Ulcerative colitis (UC) and Crohn’s disease (CD) are the forms of Inflammatory Bowel Disease (IBD) that affects gastrointestinal track. A big number of researches is being carried out to understand and find solutions to the disease and the causes of the disease related. However, it is postulated that the two diseases are a result of challenges in the  immune system. It is also thought that virus or bacteria cause the two diseases. Stress and diet are not considered to be the cause of IBD.  Although, definitive treatment are yet to be found, medical, surgical and dietary management can allow the patient to have full lifespan while the quality of life is greatly affected.

Pathophysiology of Ulcerative Colitis and Crohn’s Disease

There are several concerns that are yet to be addressed regarding to the etiology of the disease. There are many unanswered questions about the etiology of the IB. However, studies in the laboratory and clinical trials show that genetics and environmental issues are the main players in the pathophysiology. Theories about the pathophysiology of IBD have been postulated. Among these are a dysfunctional immune response to a commensal bacterium, an auto-immune response to a luminal or mucosal antigen and an infection with a pathogenic organism remaining in the tissues of the intestine that often causes inflammatory severe responses.

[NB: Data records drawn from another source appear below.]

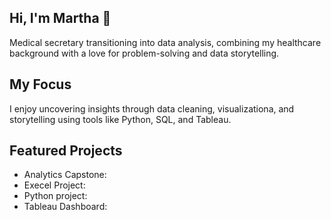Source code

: ## Hi, I'm Martha 👋
 
Medical secretary transitioning into data analysis, combining my healthcare background with a love for problem-solving and data storytelling. 

## My Focus 

I enjoy uncovering insights through data cleaning, visualizationa, and storytelling using tools like Python, SQL, and Tableau.

## Featured Projects 
- Analytics Capstone:
- Execel Project:
- Python project:
- Tableau Dashboard:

The hypothesis that implicates auto-immune response to luminal or mucosal antigen is associated with the findings of neutrophils and antibodies against tropomysin isoform that is activated by complement factors (Rampton & Sladen, 1981). Interference of immune resistance to self-cut antigens is thought to result from exposure to microbial peptides sharing immunogenic and endogenic antigens (Jani & Regueiro, 2002). The role of a bacterium and chronic inflammatory response resulted from the findings indicating resemblance of clinical case and histological appearance to many pathogens that have been identified to be affecting the gastrointestinal track. Falling in this category are: Yersinia, M. tuberculosis, Shigella and Campylobacter (Macpherson et al., 1996). However, immunohistochemical studies are yet to reveal scientific evidence on the significant role of microorganisms in the pathophysiology of IBD (Macpherson et al., 1996).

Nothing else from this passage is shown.